Day #5 of the NEWEST grocery challenge
Today I’m going to use some of the canned beef (shredded) that I opened yesterday and make beef tacos. Thankfully I have corn and flour tortillas in the fridge.
I also will take out of the freezer a Ziploc baggie of re-fried beans I made a few weeks ago. When I cook my beans, I use the pressure cooker and do the whole kilo (2.2 lbs.) at once and then just divide and freeze. It costs so much less than the store-bought ready to eat ones and I can add the bacon and herbs all at once. Being from California, we really just can’t get ‘Mexican’ out of our system!
Breakfast:
I’m so glad that John will eat anything! I fixed him,eggs & toast, with the last wee bit of spaghetti. T he toast was from that same loaf of dark bread I bought while in Germany last week.
Lunch:
Beef Tacos
Re-fried beans
Salad
Dinner:
Tonight it will be left over stir-fried rice from 2 days ago. Hopefully we can see an end to that!

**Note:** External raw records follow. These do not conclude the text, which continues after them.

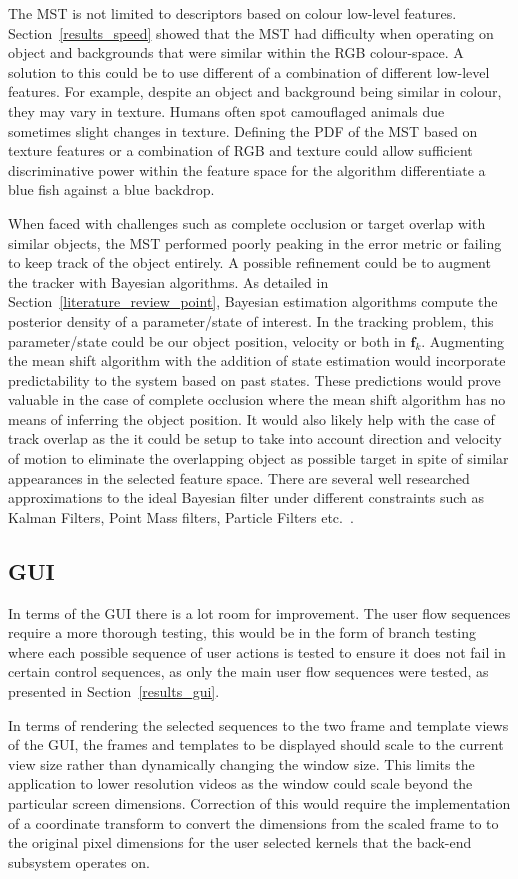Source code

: The MST is not limited to descriptors based on colour low-level features.
Section~\ref{results_speed} showed that the MST had difficulty when operating on
object and backgrounds that were similar within the RGB colour-space. A solution
to this could be to use different of a combination of different low-level
features. For example, despite an object and background being similar in colour,
they may vary in texture. Humans often spot camouflaged animals due sometimes
slight changes in texture. 
Defining the PDF of the MST based on texture features or a combination of RGB
and texture could allow sufficient discriminative power within the feature space
for the algorithm differentiate a blue fish against a blue backdrop.

When faced with challenges such as complete occlusion or target overlap with
similar objects, the MST performed poorly peaking in the error metric or failing
to keep track of the object entirely. A possible refinement could be to augment
the tracker with Bayesian algorithms. As detailed in
Section~\ref{literature_review_point}, Bayesian estimation algorithms compute
the posterior density of a parameter/state of interest. In the tracking
problem, this parameter/state could be our object position, velocity or both in
$\mathbf{f}_k$. 
Augmenting the mean shift algorithm with the addition of state estimation  would
incorporate predictability to the system based on past states. These predictions
would prove valuable in the case of complete occlusion where the mean shift
algorithm has no means of inferring the object position. It would also likely
help with the case of track overlap as the it could be setup to take into
account direction and velocity of motion to eliminate the overlapping object as
possible target in spite of similar appearances in the selected
feature space.
There are several well researched approximations to the ideal Bayesian filter
under different constraints such as Kalman Filters, Point Mass filters, Particle
Filters etc.~\cite{Challa2011}.  


\subsection{GUI}
In terms of the GUI there is a lot room for improvement. The user flow sequences
require a more thorough testing, this would be in the form of branch testing where
each possible sequence of user actions is tested to ensure it does not fail in
certain control sequences, as only the main user flow sequences were tested, as
presented in Section~\ref{results_gui}.

In terms of rendering the selected sequences to the two frame and template views
of the GUI, the frames and templates to be displayed should scale to the current
view size rather than dynamically changing the window size. This limits the
application to lower resolution videos as the window could scale beyond the
particular screen dimensions.
Correction of this would require the implementation of a coordinate transform
to convert the dimensions from the scaled frame to to the original pixel
dimensions for the user selected kernels that the back-end subsystem operates on.



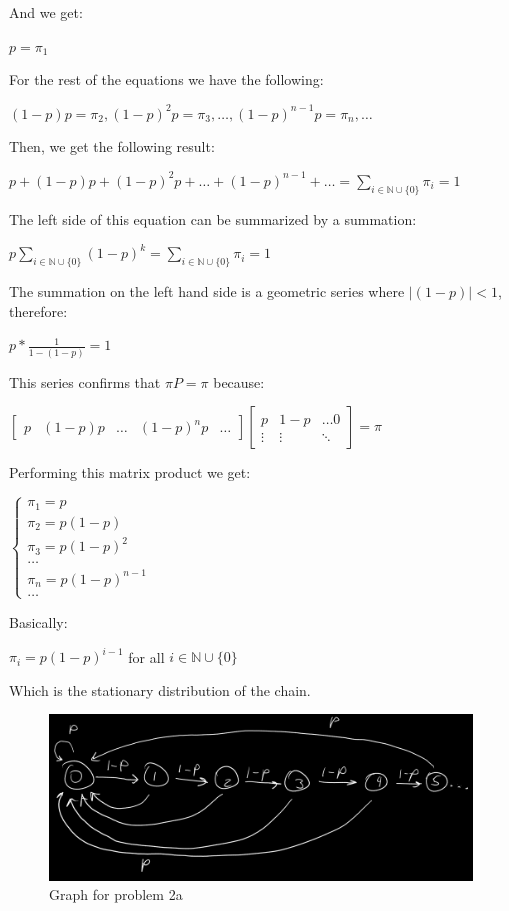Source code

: \documentclass[]{article}
\begin{document}
And we get:

\(p = \pi_{1}\)

For the rest of the equations we have the following:

\((1 - p)p = \pi_{2}, (1 - p)^{2} p = \pi_{3}, \dots, (1 - p)^{n-1} p = \pi_{n}, \dots\)

Then, we get the following result:

\(p + (1-p)p + (1-p)^{2} p + \dots + (1-p)^{n-1} + \dots = \sum_{i \in \mathbb{N} \cup \{0\}} \pi_{i} = 1\)

The left side of this equation can be summarized by a summation:

\(p \sum_{i \in \mathbb{N} \cup \{0\}} (1-p)^{k} = \sum_{i \in \mathbb{N} \cup \{0\}} \pi_{i} = 1\)

The summation on the left hand side is a geometric series where
\(|(1-p)| < 1\), therefore:

\(p * \frac{1}{1 - (1 - p)} = 1\)

This series confirms that \(\pi P = \pi\) because:

\(\begin{bmatrix} p & (1 - p)p & \dots & (1 - p)^{n} p & \dots \end{bmatrix} \begin{bmatrix} p & 1-p & \dots 0 \\ \vdots & \vdots & \ddots \end{bmatrix} = \pi\)

Performing this matrix product we get:

\(\begin{cases} \pi_{1} = p \\ \pi_{2} = p (1-p) \\ \pi_{3} = p (1-p)^{2} \\ \dots \\ \pi_{n} = p (1-p)^{n-1} \\ \dots \end{cases}\)

Basically:

\(\pi_{i} = p (1-p)^{i-1}\) for all \(i \in \mathbb{N} \cup \{0\}\)

Which is the stationary distribution of the chain.

\begin{figure}
\centering
\includegraphics{./grafo2.png}
\caption{Graph for problem 2a}
\end{figure}
\end{document}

I still haven’t spent anything at all in these past 5 days.
Everyday is a victory on 3 fronts:
1.) I don’t spend money
2.) I reduce what is in my panty, freezer and fridge and
3.) I get the pleasure of being a steward of our resources.
I’m working on a plan to use the last of the pesto in the fridge. The jar is really about ¾ full! I have some pita bread in the fridge so this week I’ll be adding some ‘pita pizzas’ to the menu and pesto is nice spread on them instead of tomato sauce or paste. If anyone has a good use for pesto, do let me know!
Fruit & Nut Baked Oatmeal
1 3/4 cup milk
2 T butter
1 cup regular oatmeal
1/3 cup snipped dried apricots
1/3 cup dried cherries
1/3 cup golden raisins
5 T brown sugar
1/2 t vanilla
1/4 t salt
1/2 cup chopped walnuts or pecans
milk (optional)
1.) In a medium saucepan bring the 1 3/4 cups of milk and the butter to boiling. Slowly stir in oatmeal, apricots, cherries, raisins, 3 tablespoons of the brown sugar, the vanilla, and salt. Cook and stir for 1 minute. Pour into a lightly greased 1 1/2-quart casserole.
2.) Bake uncovered in a 350 degree oven for 15 minutes. Sprinkle with the remaining 2 tablespoons brown sugar and the nuts. Bake about 5 minutes more until bubbly. Cool slightly. If desired, serve the warm oatmeal with additional milk.
*I have used dried cranberries, regular raisins, and dried pineapple.
Old Fashioned Cream Scones
Here’s an economical recipe I’ve been making for about 30 years. It’s a good solution for European style breakfasts and I also serve them at the 6:00pm “merienda” (snack).
Scones
2 cups unsifted regular all-purpose flour
3 teaspoons baking powder
2 tablespoons sugar
1/2 teaspoon salt
4 tablespoon butter or margarine
2 eggs, beaten
1/3 cup heavy cream
2 teaspoon sugar
In a bowl combine the flour, baking powder, 2 tablespoons sugar, and salt. With a fork, cut in the butter until mixture resembles fine crumbs. Stir in the eggs and cream to make a stiff dough.
Turn out onto a lightly floured board and knead lightly until dough sticks together. Divide into two parts. Roll each part out to make a circle about 6 inches in diameter and about 1 inch think. With a knife, cut each circle into quarters, making even wedges. Arrange on an ungreased baking sheet; about 1 inch apart. Sprinkle with the 2 teaspoons of sugar. Bake in a hot oven (400°) for 15 minutes or until golden brown. Serve immediately. Makes 8 scones
*I serve scones with butter, jam and clotted cream or whipped cream.
Clotted Cream:
2 cups pasteurized (not ultra-pasteurized) cream Set a coffee filter basket, lined with a filter, in a strainer, over a bowl. Pour the cream almost to the top of the filter. Refrigerate for 2 hours. The whey will sink to the bottom passing through the filter leaving a ring of clotted cream. Scrape this down with a rubber spatula and repeat every couple of hours until the mass reaches the consistency of soft cream cheese.